Entries provided START

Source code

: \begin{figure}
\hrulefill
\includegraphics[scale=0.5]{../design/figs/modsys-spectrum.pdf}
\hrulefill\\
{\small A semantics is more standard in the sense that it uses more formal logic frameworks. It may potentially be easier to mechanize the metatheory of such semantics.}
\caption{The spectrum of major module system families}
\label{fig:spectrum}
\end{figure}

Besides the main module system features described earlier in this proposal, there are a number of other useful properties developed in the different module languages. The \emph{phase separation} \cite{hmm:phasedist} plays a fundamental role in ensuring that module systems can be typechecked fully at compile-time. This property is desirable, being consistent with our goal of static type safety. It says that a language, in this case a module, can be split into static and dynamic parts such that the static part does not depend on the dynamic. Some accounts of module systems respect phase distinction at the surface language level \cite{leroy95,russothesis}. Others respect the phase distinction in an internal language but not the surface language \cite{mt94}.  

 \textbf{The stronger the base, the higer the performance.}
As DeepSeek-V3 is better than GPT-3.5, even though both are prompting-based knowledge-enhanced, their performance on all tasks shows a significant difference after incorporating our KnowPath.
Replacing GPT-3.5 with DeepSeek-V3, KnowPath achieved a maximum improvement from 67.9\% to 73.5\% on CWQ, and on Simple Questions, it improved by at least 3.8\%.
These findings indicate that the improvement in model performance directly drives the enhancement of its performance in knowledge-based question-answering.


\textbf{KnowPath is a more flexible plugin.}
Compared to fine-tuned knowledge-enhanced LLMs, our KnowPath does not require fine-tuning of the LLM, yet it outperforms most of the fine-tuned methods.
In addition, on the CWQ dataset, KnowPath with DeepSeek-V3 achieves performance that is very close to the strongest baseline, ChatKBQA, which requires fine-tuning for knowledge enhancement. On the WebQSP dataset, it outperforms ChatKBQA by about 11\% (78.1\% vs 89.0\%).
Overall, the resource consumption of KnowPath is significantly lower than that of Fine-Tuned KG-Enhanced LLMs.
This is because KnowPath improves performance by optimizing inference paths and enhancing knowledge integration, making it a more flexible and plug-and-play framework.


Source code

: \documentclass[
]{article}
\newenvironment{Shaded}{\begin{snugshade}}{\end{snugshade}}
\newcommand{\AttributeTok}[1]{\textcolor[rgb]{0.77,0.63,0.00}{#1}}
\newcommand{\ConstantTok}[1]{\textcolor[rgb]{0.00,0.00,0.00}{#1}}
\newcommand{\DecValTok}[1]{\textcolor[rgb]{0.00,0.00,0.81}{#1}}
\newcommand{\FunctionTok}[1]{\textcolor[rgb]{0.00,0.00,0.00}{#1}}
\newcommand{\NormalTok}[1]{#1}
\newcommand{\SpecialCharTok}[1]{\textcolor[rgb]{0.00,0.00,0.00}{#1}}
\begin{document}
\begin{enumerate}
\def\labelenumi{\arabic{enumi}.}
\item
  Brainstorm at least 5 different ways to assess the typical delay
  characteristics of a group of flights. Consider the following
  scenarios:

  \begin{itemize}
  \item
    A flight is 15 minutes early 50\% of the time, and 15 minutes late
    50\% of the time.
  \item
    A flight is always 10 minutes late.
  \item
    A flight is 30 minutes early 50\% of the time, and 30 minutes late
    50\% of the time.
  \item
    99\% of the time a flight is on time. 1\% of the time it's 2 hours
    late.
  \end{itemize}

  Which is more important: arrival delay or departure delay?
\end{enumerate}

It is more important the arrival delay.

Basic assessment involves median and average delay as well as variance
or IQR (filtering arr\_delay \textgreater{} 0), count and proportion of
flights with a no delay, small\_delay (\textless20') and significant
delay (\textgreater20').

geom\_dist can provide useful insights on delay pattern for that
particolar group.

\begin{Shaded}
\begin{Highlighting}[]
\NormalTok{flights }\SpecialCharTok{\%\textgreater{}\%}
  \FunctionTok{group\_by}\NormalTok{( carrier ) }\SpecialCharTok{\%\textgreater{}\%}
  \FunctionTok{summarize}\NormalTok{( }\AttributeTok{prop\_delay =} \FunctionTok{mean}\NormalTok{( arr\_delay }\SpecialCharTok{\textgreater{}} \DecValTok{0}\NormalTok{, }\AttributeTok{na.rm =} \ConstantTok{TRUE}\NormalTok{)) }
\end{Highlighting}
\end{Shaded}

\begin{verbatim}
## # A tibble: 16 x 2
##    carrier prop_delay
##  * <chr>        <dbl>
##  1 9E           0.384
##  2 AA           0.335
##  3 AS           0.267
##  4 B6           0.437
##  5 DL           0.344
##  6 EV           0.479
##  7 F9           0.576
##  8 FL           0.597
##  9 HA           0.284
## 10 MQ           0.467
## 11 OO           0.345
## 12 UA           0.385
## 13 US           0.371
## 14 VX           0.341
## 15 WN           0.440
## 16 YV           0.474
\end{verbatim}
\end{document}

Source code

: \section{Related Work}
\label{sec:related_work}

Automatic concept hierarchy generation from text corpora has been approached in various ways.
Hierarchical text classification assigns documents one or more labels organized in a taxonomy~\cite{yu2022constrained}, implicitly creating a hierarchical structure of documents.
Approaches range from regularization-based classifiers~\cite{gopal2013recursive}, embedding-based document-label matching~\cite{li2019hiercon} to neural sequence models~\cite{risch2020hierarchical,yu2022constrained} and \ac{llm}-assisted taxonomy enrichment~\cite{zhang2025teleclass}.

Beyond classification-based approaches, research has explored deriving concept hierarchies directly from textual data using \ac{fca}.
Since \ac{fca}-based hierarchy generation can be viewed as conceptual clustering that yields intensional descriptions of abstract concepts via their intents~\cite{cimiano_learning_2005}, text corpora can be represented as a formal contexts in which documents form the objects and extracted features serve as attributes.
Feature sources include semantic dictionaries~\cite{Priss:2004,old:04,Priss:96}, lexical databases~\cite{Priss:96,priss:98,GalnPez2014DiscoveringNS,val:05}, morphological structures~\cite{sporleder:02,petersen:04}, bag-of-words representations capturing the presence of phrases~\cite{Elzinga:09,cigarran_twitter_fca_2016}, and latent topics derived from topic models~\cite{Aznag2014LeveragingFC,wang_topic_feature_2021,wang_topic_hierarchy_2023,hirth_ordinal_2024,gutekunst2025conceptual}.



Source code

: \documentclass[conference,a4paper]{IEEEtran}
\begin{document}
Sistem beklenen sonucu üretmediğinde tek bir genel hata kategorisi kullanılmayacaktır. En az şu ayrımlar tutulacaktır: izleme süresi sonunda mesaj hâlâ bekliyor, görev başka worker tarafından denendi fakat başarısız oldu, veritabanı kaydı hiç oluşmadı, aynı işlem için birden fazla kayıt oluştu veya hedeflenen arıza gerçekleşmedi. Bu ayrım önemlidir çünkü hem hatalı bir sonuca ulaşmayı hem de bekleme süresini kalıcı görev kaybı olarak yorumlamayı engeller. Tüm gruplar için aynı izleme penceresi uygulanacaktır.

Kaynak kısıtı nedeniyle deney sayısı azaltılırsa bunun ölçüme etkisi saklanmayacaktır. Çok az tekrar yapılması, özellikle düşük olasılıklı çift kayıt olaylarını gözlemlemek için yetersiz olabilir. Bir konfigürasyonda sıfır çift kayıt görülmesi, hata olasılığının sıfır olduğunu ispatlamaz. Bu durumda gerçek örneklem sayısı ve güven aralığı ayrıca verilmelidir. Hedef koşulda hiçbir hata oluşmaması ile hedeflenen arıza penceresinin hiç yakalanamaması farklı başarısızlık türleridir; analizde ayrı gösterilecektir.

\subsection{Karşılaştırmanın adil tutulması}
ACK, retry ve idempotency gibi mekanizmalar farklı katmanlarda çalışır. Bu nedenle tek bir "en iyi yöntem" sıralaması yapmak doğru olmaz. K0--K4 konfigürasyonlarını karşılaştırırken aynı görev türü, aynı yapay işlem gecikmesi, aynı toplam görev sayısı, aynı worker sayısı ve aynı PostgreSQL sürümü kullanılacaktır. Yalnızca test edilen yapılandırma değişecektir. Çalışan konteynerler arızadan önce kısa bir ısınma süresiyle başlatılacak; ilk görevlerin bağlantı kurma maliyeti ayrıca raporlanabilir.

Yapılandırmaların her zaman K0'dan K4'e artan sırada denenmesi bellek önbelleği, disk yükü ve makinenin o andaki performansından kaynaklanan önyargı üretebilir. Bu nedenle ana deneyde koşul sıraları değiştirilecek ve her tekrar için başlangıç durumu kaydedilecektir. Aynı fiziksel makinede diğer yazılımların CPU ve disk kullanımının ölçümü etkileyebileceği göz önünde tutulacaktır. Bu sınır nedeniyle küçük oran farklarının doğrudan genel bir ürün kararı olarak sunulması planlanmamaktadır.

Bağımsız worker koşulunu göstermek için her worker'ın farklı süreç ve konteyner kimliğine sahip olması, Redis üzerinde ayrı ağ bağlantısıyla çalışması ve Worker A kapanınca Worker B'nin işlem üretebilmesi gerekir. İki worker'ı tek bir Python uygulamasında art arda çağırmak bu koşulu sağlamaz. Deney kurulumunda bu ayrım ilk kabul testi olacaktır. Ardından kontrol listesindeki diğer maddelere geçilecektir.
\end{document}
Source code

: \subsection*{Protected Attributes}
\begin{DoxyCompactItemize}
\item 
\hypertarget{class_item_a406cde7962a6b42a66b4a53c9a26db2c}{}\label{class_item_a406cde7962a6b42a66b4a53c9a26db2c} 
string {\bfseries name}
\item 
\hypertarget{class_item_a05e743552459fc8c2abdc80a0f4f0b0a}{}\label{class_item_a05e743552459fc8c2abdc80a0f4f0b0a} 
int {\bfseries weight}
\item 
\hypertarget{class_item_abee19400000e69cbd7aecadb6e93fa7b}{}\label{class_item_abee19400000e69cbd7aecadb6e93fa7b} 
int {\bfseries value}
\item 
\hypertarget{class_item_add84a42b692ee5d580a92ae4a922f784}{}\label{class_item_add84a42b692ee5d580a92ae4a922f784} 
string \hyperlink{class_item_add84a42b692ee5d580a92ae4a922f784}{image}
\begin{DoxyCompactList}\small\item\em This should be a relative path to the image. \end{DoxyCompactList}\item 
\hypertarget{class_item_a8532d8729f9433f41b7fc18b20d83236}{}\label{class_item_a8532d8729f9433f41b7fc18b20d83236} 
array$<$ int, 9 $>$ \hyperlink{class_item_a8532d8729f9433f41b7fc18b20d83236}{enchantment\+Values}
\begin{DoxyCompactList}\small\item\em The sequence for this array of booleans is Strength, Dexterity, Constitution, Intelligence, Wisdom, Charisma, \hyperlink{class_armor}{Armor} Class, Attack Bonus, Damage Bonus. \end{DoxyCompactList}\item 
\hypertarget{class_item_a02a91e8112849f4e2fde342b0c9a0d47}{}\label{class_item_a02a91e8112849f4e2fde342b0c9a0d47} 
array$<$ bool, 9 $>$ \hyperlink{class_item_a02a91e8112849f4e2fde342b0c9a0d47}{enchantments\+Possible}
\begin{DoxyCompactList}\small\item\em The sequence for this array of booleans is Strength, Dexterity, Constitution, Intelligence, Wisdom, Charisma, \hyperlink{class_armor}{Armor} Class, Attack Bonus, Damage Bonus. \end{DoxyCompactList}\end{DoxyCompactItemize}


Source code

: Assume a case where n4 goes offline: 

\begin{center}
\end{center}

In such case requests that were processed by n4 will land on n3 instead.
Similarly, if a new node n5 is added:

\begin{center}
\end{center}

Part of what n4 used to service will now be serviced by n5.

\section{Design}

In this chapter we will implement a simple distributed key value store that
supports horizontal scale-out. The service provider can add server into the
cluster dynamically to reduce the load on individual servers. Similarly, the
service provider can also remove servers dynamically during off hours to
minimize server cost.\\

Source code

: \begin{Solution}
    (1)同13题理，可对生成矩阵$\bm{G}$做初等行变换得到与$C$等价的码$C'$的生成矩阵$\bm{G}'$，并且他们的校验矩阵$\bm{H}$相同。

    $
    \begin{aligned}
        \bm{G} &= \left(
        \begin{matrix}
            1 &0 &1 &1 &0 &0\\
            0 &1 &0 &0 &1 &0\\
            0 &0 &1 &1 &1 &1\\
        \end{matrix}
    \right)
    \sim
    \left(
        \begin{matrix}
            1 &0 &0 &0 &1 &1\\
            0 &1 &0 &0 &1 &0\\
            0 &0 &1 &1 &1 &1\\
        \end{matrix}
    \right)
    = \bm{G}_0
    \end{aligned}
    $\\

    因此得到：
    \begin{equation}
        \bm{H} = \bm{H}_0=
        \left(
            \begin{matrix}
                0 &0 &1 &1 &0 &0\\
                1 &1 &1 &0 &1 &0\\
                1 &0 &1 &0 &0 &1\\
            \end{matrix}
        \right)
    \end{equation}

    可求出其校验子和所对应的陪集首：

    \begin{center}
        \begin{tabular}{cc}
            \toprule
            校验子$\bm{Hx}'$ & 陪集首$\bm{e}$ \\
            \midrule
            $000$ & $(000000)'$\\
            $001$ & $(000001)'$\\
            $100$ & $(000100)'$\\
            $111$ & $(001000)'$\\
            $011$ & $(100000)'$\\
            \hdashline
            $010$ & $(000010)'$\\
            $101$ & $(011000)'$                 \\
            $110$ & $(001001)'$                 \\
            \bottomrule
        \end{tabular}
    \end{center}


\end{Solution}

Entries provided END

Your task: Which lines run from the one holding "Similarly, if a" through the one holding "supports horizontal scale-out." in the records above? Repeat them exactly, both included, and nothing more.

Output of the exercise:
Similarly, if a new node n5 is added:

\begin{center}
\end{center}

Part of what n4 used to service will now be serviced by n5.

\section{Design}

In this chapter we will implement a simple distributed key value store that
supports horizontal scale-out. The service provider can add server into the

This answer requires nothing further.